START Excerpted data

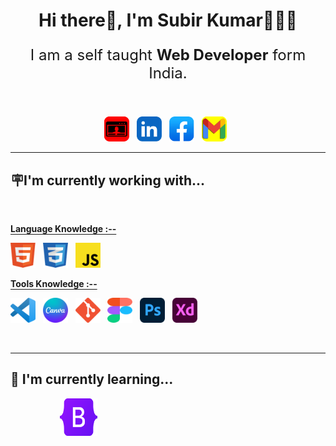 <h1 align="center">Hi there👋, I'm Subir Kumar🧑🏾‍💻</h1>

<p align="center" style="font-size:1.5rem">I am a self taught <b>Web Developer</b> form India. </p>

<br>
<p align="center">
    <a herf="https://subirkumarpratihar.github.io/subirKumar/"><img width="40" src="img/portfolio.png" alt="subirKumar"></a>&nbsp;&nbsp;
    <a herf="#"><img width="40" src="img/linkedin.png" alt="Linkedin"></a>&nbsp;&nbsp;
    <a herf="#"><img width="40" src="img/facebook.png" alt="Facebook"></a>&nbsp;&nbsp;
    <a herf="#"><img width="40" src="img/gmail.png" alt="Gmail"></a>&nbsp;&nbsp;
</p>



* * *

<h2>🪧I'm currently working with...</h1>

<br>

<u style="text-underline-offset:3px;">**Language Knowledge :--**</u>

<img width="40" src="img/html5.png" alt="HTML5" title="HTML5">&nbsp;&nbsp;
<img width="40" src="img/css3.png" alt="CSS3" title="CSS3">&nbsp;&nbsp;
<img width="40" src="img/javascript.png" alt="JavaScript" title="JavaScript">

<u style="text-underline-offset:3px;">**Tools Knowledge :--**</u>

<img width="40" src="img/vs code.png" alt="VS Code" title="VS Code">&nbsp;&nbsp;
<img width="40" src="img/canva.png" alt="Canva" title="Canva">&nbsp;&nbsp;
<img width="40" src="img/git.png" alt="git" title="git">&nbsp;&nbsp;
<img width="40" src="img/figma.png" alt="Figma" title="Figma">&nbsp;&nbsp;
<img width="40" src="img/photoshop.png" alt="PSD" title="PSD">&nbsp;&nbsp;
<img width="40" src="img/adobe xd.png" alt="XD" title="XD">&nbsp;&nbsp;

<br>

***

<h2>🌱 I'm currently learning...</h1> 


&nbsp;&nbsp;&nbsp;&nbsp;&nbsp;&nbsp;&nbsp;&nbsp;&nbsp;&nbsp;&nbsp;&nbsp;&nbsp;&nbsp;&nbsp;&nbsp;&nbsp;&nbsp;&nbsp;&nbsp;<img width="60" src="img/bootstrap.png" alt="Bootstrap" title="Bootstrap" align="centr">&nbsp;&nbsp;


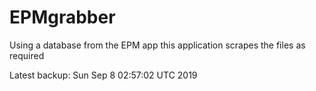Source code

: # EPMgrabber
Using a database from the EPM app this application scrapes the files as required


Latest backup: Sun Sep 8 02:57:02 UTC 2019
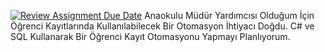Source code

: [![Review Assignment Due Date](https://classroom.github.com/assets/deadline-readme-button-24ddc0f5d75046c5622901739e7c5dd533143b0c8e959d652212380cedb1ea36.svg)](https://classroom.github.com/a/QA5O9x4M)
Anaokulu Müdür Yardımcısı Olduğum İçin Öğrenci Kayıtlarında Kullanılabilecek Bir Otomasyon İhtiyacı Doğdu. C# ve SQL Kullanarak Bir Öğrenci Kayıt Otomasyonu Yapmayı Planlıyorum.
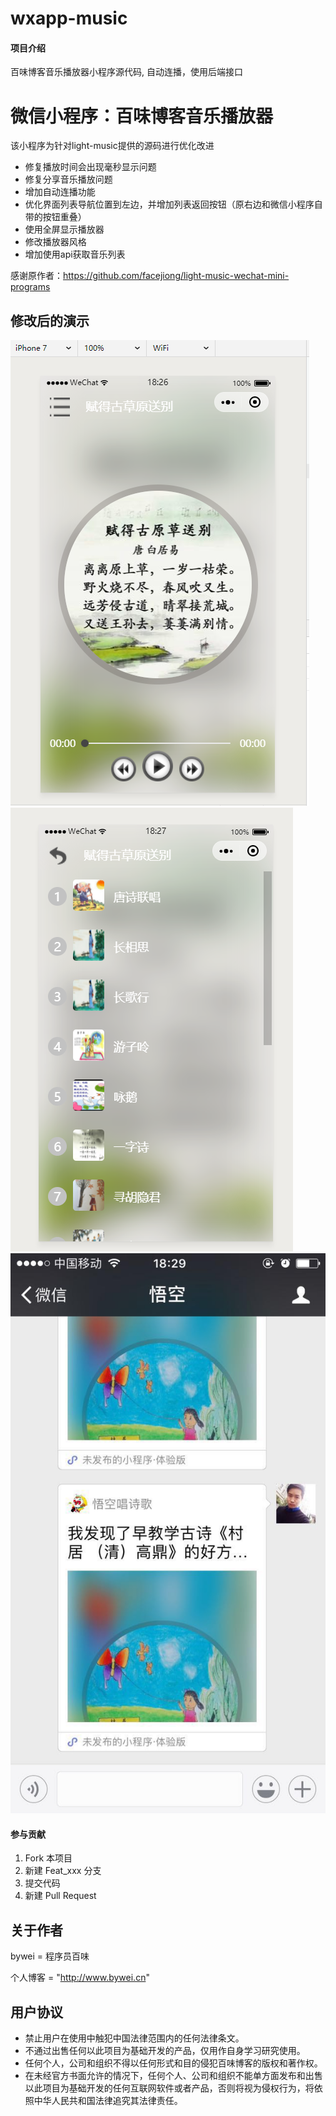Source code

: # wxapp-music

#### 项目介绍
百味博客音乐播放器小程序源代码, 自动连播，使用后端接口

# 微信小程序：百味博客音乐播放器

该小程序为针对light-music提供的源码进行优化改进
* 修复播放时间会出现毫秒显示问题
* 修复分享音乐播放问题
* 增加自动连播功能
* 优化界面列表导航位置到左边，并增加列表返回按钮（原右边和微信小程序自带的按钮重叠）
* 使用全屏显示播放器
* 修改播放器风格
* 增加使用api获取音乐列表

感谢原作者：https://github.com/facejiong/light-music-wechat-mini-programs

## 修改后的演示
![播放](./screenshot/2.jpg)
![列表](./screenshot/4.jpg)
![分享](./screenshot/5.jpg)

#### 参与贡献

1. Fork 本项目
2. 新建 Feat_xxx 分支
3. 提交代码
4. 新建 Pull Request

## 关于作者
bywei = 程序员百味

个人博客 = "http://www.bywei.cn"

## 用户协议
* 禁止用户在使用中触犯中国法律范围内的任何法律条文。
* 不通过出售任何以此项目为基础开发的产品，仅用作自身学习研究使用。
* 任何个人，公司和组织不得以任何形式和目的侵犯百味博客的版权和著作权。
* 在未经官方书面允许的情况下，任何个人、公司和组织不能单方面发布和出售以此项目为基础开发的任何互联网软件或者产品，否则将视为侵权行为，将依照中华人民共和国法律追究其法律责任。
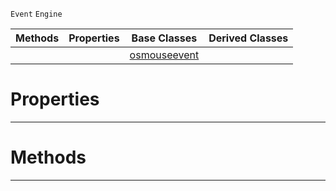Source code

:  `Event` `Engine`



|Methods|Properties|Base Classes|Derived Classes|
|---|---|---|---|
| | |[osmouseevent](https://github.com/ZilchEngine/ZilchDocs/blob/master/code_reference/class_reference/osmouseevent.md)| |


 #  Properties


---  
 #  Methods


---  
 

 
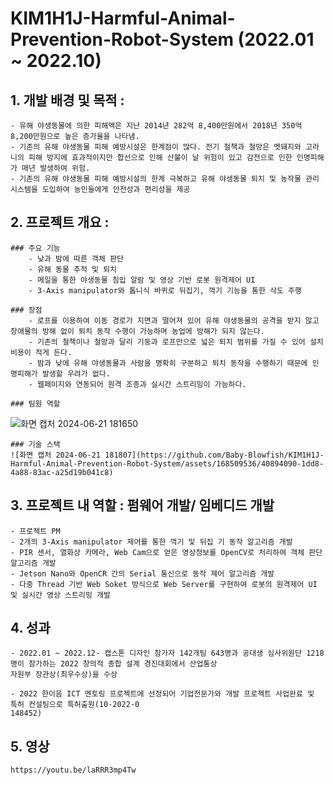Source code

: # KIM1H1J-Harmful-Animal-Prevention-Robot-System (2022.01 ~ 2022.10)

## 1. 개발 배경 및 목적 :
    - 유해 야생동물에 의한 피해액은 지난 2014년 282억 8,400만원에서 2018년 350억 8,200만원으로 높은 증가율을 나타냄.
    - 기존의 유해 야생동물 피해 예방시설은 한계점이 많다. 전기 철책과 철망은 멧돼지와 고라니의 피해 방지에 효과적이지만 합선으로 인해 산불이 날 위험이 있고 감전으로 인한 인명피해가 매년 발생하여 위험.
    - 기존의 유해 야생동물 피해 예방시설의 한계 극복하고 유해 야생동물 퇴치 및 농작물 관리 시스템을 도입하여 농민들에게 안전성과 편리성을 제공



## 2. 프로젝트 개요 :

    ### 주요 기능
        - 낮과 밤에 따른 객체 판단
        - 유해 동물 추적 및 퇴치
        - 메일을 통한 야생동물 침입 알람 및 영상 기반 로봇 원격제어 UI
        - 3-Axis manipulator와 톱니식 바퀴로 뒤집기, 꺽기 기능을 통한 삭도 주행

    ### 장점
        - 로프를 이용하여 이동 경로가 지면과 떨어져 있어 유해 야생동물의 공격을 받지 않고 장애물의 방해 없이 퇴치 동작 수행이 가능하며 농업에 방해가 되지 않는다.
        - 기존의 철책이나 철망과 달리 기둥과 로프만으로 넓은 퇴치 범위를 가질 수 있어 설치 비용이 적게 든다.
        - 밤과 낮에 유해 야생동물과 사람을 명확히 구분하고 퇴치 동작을 수행하기 때문에 인명피해가 발생할 우려가 없다.
        - 웹페이지와 연동되어 원격 조종과 실시간 스트리밍이 가능하다.

    ### 팀원 역할
![화면 캡처 2024-06-21 181650](https://github.com/Baby-Blowfish/KIM1H1J-Harmful-Animal-Prevention-Robot-System/assets/168509536/7104cf73-2412-4b18-9678-b0a086e9d129)

    ### 기술 스택
    ![화면 캡처 2024-06-21 181807](https://github.com/Baby-Blowfish/KIM1H1J-Harmful-Animal-Prevention-Robot-System/assets/168509536/40894090-1dd8-4a88-83ac-a25d19b041c8)


    
## 3. 프로젝트 내 역할 : 펌웨어 개발/ 임베디드 개발
    - 프로젝트 PM
    - 2개의 3-Axis manipulator 제어를 통한 꺽기 및 뒤집 기 동작 알고리즘 개발
    - PIR 센서, 열화상 카메라, Web Cam으로 얻은 영상정보를 OpenCV로 처리하여 객체 판단 알고리즘 개발
    - Jetson Nano와 OpenCR 간의 Serial 통신으로 동작 제어 알고리즘 개발
    - 다중 Thread 기반 Web Soket 방식으로 Web Server를 구현하여 로봇의 원격제어 UI 및 실시간 영상 스트리밍 개발



## 4. 성과
    - 2022.01 ~ 2022.12- 캡스톤 디자인 참가자 142개팀 643명과 공대생 심사위원단 1218명이 참가하는 2022 창의적 종합 설계 경진대회에서 산업통상
    자원부 장관상(최우수상)을 수상

    - 2022 한이음 ICT 멘토링 프로젝트에 선정되어 기업전문가와 개발 프로젝트 사업완료 및 특허 컨설팅으로 특허출원(10-2022-0
    148452)



## 5. 영상
    https://youtu.be/laRRR3mp4Tw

END Excerpted data

» What is expected: Among the records above, find each line holding the string "style" and pull it out.

» Response below:
<p align="center" style="font-size:1.5rem">I am a self taught <b>Web Developer</b> form India. </p>
<u style="text-underline-offset:3px;">**Language Knowledge :--**</u>
<u style="text-underline-offset:3px;">**Tools Knowledge :--**</u>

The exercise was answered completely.